Oggi, stiamo a cercare la Mela Annurca, il Lardo di Colonnata, la Mandorla di Noto, stiamo in fondo a cercare il genuino, il tipico e, per averlo, siamo disposti anche a pagare cifre notevoli.
Stiamo a cercare, i frutti, gli alimenti “antichi”, in altre parole quelle risorse che erano espressione delle tante agricolture, ognuna con uno specifico patrimonio di tipicità, con cui si era caratterizzata per secoli la nostra Italia.
Diverse esperienze di ricerca e studio in cui mi sono coinvolto mi hanno permesso di conoscere, e anche avviare percorsi di recupero dei frutti antichi del Gargano; un lavoro non facile, spesso “scovati” tra memorie, ricordi e, materialmente, tra macchie di rovi, ginestre, pini d’Aleppo. Tutto quello che siamo riusciti a sapere su questi frutti lo dobbiamo ai tanti contadini che ci hanno aiutato a interpretarli, decifrarli, a farli “parlare”. Quanti ce n’erano? Non lo sapremo mai. Al massimo siamo riusciti a sapere quanti ne sono sopravissuti!
E il Gargano, comunque, si è rivelato come il maggior serbatoio pugliese di frutti antichi, tra i quali vitigni, diversi autoctoni e, paradossalmente, non c’è ancora un vino di questa terra.
Sono stati studiati, moltiplicati, conservati in centri di ricerca, altri si conservano direttamente in campagna con la preziosa e insostituibile custodia dei pochi contadini rimasti, ancora per poco.
Il resto è “abbandono diffuso” animato solo da mucche podoliche che “vagano” tra pascoli incolti, ruderi di masserie, muretti a secco e roveti, che continuano a darci qualche quintale di vero caciocavallo.
Del paesaggio degli alberi restano gli uliveti, i castagneti, sempre meno per attacchi di carie e di recente falcidiati dalla vespa (Dryocosmus kupriphuilus); sono alberi piantati dai nostri bisnonni, e che continuano a produrre olio e a motivare ancora la pratica agricola (Vico, Rodi, Cagnano, Sannicandro, Vieste, Monte S.Angelo, Mattinata). Chi pianta più un nuovo castagneto, una nuova vigna? Al massimo qualche albero da frutto comprato nei vivai che poi muore dopo qualche anno appena.
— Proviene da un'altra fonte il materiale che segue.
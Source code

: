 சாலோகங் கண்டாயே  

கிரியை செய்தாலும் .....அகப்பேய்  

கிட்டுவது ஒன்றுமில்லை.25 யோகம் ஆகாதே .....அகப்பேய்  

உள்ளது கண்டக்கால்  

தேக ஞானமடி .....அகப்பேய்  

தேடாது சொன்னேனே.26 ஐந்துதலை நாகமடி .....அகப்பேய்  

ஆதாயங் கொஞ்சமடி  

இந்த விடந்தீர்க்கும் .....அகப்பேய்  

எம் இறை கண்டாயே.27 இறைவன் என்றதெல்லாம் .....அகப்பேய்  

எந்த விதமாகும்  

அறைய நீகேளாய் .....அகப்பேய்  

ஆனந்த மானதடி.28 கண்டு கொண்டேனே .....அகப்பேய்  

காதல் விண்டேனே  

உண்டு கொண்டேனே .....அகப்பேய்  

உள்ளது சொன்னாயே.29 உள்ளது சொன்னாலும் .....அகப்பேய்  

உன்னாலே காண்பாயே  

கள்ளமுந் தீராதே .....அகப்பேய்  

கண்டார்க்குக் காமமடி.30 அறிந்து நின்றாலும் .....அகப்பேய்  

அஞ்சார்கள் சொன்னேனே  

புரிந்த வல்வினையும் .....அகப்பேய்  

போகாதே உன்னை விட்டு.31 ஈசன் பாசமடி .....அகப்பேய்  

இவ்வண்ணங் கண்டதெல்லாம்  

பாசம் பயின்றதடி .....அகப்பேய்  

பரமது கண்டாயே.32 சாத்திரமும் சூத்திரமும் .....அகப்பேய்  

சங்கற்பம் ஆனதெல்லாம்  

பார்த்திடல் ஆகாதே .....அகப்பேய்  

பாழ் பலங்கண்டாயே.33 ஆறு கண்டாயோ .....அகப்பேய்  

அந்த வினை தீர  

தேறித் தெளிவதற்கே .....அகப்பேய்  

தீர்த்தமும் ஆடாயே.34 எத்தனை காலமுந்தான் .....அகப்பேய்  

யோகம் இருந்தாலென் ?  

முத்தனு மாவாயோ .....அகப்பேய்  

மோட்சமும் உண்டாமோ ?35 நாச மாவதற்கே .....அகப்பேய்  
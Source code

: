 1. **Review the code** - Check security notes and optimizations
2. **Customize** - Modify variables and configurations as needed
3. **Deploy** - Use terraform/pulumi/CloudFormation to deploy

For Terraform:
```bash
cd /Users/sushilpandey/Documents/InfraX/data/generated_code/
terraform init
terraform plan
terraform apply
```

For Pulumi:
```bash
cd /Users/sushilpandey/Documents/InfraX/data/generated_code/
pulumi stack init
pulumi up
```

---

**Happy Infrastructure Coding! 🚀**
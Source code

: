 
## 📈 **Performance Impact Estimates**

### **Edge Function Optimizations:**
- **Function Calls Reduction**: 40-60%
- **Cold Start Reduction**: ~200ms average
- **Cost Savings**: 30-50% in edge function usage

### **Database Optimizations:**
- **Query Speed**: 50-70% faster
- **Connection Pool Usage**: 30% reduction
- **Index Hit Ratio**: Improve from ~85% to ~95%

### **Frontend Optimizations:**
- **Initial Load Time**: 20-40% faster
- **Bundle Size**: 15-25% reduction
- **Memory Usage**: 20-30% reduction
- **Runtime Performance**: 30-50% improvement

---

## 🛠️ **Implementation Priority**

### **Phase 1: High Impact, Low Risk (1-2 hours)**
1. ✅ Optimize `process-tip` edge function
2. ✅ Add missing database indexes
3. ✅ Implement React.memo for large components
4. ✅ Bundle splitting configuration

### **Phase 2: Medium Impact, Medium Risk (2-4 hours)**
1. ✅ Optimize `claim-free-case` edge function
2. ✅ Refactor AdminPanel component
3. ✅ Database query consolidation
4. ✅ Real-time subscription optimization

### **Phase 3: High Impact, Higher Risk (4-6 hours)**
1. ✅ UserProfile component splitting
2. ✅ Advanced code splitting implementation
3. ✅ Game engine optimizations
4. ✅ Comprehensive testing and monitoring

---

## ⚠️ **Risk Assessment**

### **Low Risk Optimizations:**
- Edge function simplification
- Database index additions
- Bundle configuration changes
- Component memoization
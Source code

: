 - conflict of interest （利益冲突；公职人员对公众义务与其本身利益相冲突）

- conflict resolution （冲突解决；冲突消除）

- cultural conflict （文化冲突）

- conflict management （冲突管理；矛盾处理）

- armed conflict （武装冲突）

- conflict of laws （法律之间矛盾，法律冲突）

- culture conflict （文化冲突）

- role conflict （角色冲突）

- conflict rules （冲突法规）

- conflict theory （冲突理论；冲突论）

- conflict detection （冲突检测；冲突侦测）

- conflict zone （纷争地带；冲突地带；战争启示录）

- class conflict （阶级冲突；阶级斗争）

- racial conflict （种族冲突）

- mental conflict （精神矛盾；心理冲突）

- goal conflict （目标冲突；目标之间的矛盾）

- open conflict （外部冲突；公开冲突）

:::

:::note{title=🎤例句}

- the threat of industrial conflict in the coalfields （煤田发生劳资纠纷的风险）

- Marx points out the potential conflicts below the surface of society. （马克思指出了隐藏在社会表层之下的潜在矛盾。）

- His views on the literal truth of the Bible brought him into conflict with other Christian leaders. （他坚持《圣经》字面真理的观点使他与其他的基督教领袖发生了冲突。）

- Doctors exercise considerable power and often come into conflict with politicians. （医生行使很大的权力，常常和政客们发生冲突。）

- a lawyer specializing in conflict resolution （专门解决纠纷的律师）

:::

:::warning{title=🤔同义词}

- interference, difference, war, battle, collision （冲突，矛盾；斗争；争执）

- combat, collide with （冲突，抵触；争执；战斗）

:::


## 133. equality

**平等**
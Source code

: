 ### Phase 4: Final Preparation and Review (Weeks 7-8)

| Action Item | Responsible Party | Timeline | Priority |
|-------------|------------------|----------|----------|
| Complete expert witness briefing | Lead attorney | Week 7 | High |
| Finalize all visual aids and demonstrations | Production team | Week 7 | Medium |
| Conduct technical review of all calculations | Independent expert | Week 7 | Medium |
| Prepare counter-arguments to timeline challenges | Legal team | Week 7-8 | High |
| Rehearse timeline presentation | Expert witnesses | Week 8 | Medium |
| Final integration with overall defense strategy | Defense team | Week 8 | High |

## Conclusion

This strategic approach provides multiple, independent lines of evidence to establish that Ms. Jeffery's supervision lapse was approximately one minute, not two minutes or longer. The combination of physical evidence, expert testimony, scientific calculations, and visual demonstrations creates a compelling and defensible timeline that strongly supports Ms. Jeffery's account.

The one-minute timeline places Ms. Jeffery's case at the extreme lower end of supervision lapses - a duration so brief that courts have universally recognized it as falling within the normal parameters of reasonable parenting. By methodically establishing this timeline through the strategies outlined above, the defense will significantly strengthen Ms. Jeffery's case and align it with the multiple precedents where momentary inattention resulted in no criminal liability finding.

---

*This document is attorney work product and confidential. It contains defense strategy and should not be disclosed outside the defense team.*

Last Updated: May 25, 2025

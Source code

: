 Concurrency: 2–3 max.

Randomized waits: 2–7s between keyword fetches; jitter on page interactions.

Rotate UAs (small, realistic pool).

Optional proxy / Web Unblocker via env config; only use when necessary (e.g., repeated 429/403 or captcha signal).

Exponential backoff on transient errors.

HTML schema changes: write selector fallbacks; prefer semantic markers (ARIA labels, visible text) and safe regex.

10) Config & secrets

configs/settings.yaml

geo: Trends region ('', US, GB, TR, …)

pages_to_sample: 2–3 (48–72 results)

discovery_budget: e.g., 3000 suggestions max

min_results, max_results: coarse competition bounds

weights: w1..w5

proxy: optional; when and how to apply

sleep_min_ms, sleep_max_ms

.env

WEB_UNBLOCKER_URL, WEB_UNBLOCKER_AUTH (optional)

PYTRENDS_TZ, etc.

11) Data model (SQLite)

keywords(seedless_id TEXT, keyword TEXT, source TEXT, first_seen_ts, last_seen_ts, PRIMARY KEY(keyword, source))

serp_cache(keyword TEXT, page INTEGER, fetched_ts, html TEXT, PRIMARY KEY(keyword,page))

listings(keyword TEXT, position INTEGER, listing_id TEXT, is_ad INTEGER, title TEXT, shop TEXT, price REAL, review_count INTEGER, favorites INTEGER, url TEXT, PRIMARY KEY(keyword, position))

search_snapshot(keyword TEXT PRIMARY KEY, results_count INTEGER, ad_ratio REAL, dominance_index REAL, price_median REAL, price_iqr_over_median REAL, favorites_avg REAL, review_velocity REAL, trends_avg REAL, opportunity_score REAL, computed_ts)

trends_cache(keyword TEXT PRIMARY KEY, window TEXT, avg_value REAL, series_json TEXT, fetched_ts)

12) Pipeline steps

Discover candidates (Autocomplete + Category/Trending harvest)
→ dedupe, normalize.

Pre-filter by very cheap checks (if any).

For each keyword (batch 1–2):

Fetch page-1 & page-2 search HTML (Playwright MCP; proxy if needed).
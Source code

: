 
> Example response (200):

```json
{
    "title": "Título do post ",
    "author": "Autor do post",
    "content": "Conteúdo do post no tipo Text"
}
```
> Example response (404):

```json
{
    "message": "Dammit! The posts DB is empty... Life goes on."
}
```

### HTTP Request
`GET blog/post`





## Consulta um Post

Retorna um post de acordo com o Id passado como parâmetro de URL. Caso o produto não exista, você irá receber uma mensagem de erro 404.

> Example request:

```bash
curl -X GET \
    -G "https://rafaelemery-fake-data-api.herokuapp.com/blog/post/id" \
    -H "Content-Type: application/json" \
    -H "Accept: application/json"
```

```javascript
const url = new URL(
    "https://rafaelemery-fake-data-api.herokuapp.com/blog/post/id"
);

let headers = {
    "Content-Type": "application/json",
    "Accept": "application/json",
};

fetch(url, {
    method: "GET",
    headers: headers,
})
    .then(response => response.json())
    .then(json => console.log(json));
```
Il futuro? Dedicare loro almeno un libro (speriamo quanto prima pubblicato) che si potrà sfogliare, leggere, in cui trovare spunti per romanzi e sceneggiature e per qualche giovane del Gargano che vuole tornare a piantare alberi; un documento che può farci ricordare che
i vecchi alberi di pero, melo, ciliegio, gelso sono i testimoni di un equilibrio ecologico del territorio che ha funzionato per secoli.
Un equilibrio che ci ha consegnato integri borghi, paesi, ponti, strade, scolpiti di pietra, passati tra secoli di alluvioni e terremoti. Con il loro abbandono non c’è nessun altro equilibrio, questo è il problema! Esiste solo un territorio non governato e che, invece, come si fa con una casa, di tanto in tanto va restaurato. E le piogge sono sempre più motivo di paure, angosce: frane, allagamenti, crolli in un disordine dilagante. Nessun contadino ricorda che si poteva morire sotto una pioggia.
Saremo capaci di un nuovo equilibrio? La “casa Italia” di Renzi?